DAP has decided to challenge the legality and constitutionality of the Election Commission review of the redelineation of the constituencies in court
On Monday, Dr. Koh Tsu Koon said the DAP could take the Election Commission to court if we are not satisfied with its review and recommendations.
I had in fact announced on November 26, the day the Election Commission made public its recommendations, that the DAP would consider challenging the legality and constitutionality of the Election Commission review of the electoral constituencies.

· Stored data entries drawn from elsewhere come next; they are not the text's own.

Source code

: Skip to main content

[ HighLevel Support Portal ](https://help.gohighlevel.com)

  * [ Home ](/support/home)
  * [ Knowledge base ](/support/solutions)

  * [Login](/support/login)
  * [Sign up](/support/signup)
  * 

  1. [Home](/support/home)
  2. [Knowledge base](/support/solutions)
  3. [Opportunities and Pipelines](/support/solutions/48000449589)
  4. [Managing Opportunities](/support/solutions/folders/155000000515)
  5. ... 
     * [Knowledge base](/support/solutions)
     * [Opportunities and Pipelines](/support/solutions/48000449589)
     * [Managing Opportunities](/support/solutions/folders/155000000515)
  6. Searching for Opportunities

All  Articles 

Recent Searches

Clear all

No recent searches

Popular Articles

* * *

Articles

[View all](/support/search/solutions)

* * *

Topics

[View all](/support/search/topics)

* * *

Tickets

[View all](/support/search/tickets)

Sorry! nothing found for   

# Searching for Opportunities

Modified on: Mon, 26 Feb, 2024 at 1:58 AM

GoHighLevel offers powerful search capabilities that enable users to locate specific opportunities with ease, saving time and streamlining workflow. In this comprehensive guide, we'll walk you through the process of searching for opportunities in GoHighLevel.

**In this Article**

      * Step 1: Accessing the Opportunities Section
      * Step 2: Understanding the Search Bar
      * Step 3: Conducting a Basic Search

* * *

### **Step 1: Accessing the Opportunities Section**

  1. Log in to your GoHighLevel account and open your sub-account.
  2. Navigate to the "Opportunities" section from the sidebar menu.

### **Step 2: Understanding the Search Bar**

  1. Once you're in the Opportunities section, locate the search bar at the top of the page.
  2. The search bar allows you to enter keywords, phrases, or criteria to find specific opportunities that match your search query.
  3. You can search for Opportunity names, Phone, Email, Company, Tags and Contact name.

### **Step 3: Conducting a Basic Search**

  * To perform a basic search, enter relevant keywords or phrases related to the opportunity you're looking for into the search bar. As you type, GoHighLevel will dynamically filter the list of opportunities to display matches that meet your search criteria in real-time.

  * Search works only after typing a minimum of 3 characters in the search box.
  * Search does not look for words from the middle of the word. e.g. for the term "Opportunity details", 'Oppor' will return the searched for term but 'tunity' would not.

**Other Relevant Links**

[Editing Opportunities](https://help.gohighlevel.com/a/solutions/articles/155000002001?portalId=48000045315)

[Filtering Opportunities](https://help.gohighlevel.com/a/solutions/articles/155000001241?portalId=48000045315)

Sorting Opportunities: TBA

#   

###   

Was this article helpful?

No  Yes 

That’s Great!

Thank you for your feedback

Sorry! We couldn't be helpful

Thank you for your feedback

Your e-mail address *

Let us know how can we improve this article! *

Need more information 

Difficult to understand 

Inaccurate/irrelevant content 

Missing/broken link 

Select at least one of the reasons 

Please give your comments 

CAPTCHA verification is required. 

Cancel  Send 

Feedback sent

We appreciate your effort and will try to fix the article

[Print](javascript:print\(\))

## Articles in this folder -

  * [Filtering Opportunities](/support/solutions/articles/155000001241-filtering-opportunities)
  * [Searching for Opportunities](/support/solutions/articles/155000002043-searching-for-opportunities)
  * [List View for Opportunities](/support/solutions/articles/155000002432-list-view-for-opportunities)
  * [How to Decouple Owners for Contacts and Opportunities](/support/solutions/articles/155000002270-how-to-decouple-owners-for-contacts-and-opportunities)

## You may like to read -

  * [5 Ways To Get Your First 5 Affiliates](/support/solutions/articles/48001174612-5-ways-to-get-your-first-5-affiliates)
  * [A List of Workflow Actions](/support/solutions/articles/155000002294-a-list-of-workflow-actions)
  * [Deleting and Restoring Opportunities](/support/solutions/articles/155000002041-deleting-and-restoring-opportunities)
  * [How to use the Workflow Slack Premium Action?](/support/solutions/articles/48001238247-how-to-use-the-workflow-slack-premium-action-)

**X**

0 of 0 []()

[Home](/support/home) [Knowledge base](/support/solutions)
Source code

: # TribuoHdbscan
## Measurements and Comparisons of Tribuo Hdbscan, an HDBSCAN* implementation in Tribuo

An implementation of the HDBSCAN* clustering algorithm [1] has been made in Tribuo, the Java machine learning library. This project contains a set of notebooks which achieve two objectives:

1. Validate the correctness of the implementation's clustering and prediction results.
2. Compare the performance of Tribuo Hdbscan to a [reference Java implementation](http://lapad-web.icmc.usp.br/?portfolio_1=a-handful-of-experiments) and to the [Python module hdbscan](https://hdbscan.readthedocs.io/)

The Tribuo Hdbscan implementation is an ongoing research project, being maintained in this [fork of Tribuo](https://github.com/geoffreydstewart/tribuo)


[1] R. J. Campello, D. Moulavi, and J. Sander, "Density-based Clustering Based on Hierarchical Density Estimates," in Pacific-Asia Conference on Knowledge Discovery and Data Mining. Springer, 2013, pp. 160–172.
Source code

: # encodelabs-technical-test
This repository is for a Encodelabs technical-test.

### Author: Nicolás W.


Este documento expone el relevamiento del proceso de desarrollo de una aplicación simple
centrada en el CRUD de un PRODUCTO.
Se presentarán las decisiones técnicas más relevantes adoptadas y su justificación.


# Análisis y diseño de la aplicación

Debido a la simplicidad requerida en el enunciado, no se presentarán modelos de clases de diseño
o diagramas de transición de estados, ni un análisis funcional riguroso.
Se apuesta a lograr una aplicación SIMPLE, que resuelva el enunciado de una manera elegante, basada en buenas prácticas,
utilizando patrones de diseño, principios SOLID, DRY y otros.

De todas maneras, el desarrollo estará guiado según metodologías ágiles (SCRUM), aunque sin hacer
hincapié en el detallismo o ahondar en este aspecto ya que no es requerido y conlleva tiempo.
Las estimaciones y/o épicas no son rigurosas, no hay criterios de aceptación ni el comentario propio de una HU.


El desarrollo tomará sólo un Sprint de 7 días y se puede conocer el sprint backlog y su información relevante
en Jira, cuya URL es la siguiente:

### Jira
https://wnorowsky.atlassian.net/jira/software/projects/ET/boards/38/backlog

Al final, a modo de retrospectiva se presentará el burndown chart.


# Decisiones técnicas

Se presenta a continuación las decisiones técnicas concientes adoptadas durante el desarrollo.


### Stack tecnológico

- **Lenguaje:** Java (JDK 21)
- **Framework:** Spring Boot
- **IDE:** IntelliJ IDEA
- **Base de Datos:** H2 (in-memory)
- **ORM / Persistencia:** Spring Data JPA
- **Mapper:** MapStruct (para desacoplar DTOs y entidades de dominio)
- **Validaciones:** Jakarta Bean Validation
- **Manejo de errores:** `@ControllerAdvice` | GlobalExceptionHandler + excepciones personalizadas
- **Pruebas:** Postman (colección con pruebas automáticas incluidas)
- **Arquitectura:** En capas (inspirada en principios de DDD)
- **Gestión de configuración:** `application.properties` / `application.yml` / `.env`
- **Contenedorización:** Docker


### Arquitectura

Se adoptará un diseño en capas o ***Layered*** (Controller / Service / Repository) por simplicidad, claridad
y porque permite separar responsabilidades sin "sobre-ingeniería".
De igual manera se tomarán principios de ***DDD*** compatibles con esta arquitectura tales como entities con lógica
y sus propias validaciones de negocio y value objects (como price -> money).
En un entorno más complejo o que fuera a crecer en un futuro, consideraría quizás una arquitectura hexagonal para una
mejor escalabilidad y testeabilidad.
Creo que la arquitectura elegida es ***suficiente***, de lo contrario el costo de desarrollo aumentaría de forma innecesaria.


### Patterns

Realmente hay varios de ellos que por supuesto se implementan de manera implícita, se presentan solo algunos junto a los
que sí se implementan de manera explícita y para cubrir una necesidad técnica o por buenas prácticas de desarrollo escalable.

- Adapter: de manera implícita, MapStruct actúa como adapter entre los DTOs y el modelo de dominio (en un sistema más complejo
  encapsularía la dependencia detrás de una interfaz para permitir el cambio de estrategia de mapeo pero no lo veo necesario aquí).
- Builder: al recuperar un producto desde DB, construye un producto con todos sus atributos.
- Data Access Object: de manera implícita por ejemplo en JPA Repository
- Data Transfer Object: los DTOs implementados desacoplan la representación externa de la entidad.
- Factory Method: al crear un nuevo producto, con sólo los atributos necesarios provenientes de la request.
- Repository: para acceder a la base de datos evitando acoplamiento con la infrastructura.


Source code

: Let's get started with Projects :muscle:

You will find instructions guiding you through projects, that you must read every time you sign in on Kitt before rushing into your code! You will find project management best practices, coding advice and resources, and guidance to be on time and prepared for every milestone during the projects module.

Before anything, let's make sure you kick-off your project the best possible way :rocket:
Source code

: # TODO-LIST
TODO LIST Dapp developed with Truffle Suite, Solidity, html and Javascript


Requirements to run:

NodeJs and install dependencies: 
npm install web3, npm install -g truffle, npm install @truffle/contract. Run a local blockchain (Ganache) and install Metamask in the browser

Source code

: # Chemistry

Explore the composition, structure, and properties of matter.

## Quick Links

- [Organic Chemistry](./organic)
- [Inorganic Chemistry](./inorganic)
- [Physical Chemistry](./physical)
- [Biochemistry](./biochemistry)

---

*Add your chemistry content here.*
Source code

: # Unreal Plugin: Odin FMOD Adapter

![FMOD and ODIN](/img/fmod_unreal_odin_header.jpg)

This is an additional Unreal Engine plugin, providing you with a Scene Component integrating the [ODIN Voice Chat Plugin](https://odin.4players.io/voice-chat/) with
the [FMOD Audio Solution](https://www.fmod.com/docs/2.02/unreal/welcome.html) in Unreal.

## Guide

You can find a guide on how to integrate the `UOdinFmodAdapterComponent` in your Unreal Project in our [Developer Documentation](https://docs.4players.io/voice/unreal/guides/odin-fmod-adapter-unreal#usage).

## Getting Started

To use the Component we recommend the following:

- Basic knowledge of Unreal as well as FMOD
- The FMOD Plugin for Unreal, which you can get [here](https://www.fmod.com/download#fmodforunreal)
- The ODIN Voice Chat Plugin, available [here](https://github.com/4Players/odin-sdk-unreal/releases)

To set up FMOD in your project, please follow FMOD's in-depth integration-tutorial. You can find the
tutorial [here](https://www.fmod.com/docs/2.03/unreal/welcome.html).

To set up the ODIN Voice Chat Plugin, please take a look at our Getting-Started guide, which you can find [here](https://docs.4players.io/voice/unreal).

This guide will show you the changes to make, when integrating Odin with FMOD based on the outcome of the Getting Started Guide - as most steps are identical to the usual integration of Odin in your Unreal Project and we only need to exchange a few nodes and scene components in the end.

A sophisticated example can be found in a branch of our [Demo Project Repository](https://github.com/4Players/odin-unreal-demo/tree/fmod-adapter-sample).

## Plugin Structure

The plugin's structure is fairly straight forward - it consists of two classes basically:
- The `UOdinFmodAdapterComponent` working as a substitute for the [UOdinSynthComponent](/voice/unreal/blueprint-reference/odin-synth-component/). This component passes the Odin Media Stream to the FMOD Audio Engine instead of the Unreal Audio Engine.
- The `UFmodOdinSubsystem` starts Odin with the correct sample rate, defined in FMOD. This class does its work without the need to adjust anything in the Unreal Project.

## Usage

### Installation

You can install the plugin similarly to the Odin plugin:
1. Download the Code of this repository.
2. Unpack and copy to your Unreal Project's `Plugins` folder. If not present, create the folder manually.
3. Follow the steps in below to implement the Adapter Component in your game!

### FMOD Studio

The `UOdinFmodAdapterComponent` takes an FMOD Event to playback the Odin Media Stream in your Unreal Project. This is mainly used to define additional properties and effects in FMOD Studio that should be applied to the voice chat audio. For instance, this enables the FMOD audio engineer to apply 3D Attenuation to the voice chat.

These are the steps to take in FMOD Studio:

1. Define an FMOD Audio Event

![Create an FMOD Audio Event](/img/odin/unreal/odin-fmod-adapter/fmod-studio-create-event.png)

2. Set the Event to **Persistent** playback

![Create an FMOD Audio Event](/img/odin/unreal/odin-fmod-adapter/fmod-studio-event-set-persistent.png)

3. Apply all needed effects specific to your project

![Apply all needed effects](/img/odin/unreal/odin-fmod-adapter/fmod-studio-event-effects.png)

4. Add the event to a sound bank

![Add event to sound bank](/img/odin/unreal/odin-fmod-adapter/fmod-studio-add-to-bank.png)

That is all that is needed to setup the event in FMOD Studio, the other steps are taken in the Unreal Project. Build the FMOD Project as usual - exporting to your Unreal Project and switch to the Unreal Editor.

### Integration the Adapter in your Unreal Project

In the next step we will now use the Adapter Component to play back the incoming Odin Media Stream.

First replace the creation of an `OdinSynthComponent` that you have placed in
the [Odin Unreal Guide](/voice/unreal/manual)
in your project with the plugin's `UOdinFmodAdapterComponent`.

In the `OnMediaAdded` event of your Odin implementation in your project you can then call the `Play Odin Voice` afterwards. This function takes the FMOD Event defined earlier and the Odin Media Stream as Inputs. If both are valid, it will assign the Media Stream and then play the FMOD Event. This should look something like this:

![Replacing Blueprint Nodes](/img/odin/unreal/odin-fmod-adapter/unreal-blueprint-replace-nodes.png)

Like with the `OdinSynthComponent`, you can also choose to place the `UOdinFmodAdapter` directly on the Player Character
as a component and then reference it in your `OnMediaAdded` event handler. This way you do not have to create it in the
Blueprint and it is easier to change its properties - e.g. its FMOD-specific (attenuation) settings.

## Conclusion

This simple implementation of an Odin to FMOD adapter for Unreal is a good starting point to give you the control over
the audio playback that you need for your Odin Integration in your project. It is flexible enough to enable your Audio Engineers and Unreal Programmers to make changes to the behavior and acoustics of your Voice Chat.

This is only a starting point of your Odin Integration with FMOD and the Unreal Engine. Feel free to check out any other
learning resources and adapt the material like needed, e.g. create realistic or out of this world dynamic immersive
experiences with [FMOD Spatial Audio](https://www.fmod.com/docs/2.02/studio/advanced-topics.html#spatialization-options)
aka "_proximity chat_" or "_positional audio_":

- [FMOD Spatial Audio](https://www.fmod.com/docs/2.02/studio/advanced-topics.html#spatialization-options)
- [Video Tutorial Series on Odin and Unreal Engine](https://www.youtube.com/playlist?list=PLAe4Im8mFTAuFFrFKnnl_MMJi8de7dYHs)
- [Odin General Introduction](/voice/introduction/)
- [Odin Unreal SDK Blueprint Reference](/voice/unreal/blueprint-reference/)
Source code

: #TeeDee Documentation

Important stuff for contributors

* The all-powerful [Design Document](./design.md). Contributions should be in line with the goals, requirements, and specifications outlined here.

I can announce here that the DAP has decided to challenge the legality and constitutionality of the Election Commission review of the redelineation of the electoral constituencies – in particular in its scandalous completion of the review of 165 Parliamentary and 452 State Assembly constituencies in the whole country except Sarawak – in a matter of 24 hours!
The DAP will adopt two measures to oppose the unfair, undemocratic and unconstitutional redelineation of the electoral constituencies by the Election Commission: firstly to challenge its legality and constitutionality in the courts and secondly, to organise the people to exercise their constitutional right of objection and to demand public inquiry into the proposed new redelineations.
The question before the State Assembly, however, is what is the State Government doing about the unfair, undemocratic, unconstitutional redelineation by the Election Commission.
The State Government will be abdicating from its responsibility if it just make a weak and spineless representation to the Election Commission and dare not take a strong stand against the unfair, undemocratic and unconstitutional review by the Election Commission, which violate one of the cardinal tenets of Vision 2020 as a fully developed nation.
I therefore invite the Penang State Government to join the DAP in making the legal and constitutional challenge to the Election Commission’s constituency redelineation review in the courts, or alternatively, it should make the legal challenge on its own.
I hope Dr. Koh Tsu Koon will be able to state whether the State Government would consider taking the Election Commission to court itself, to give reasons why not.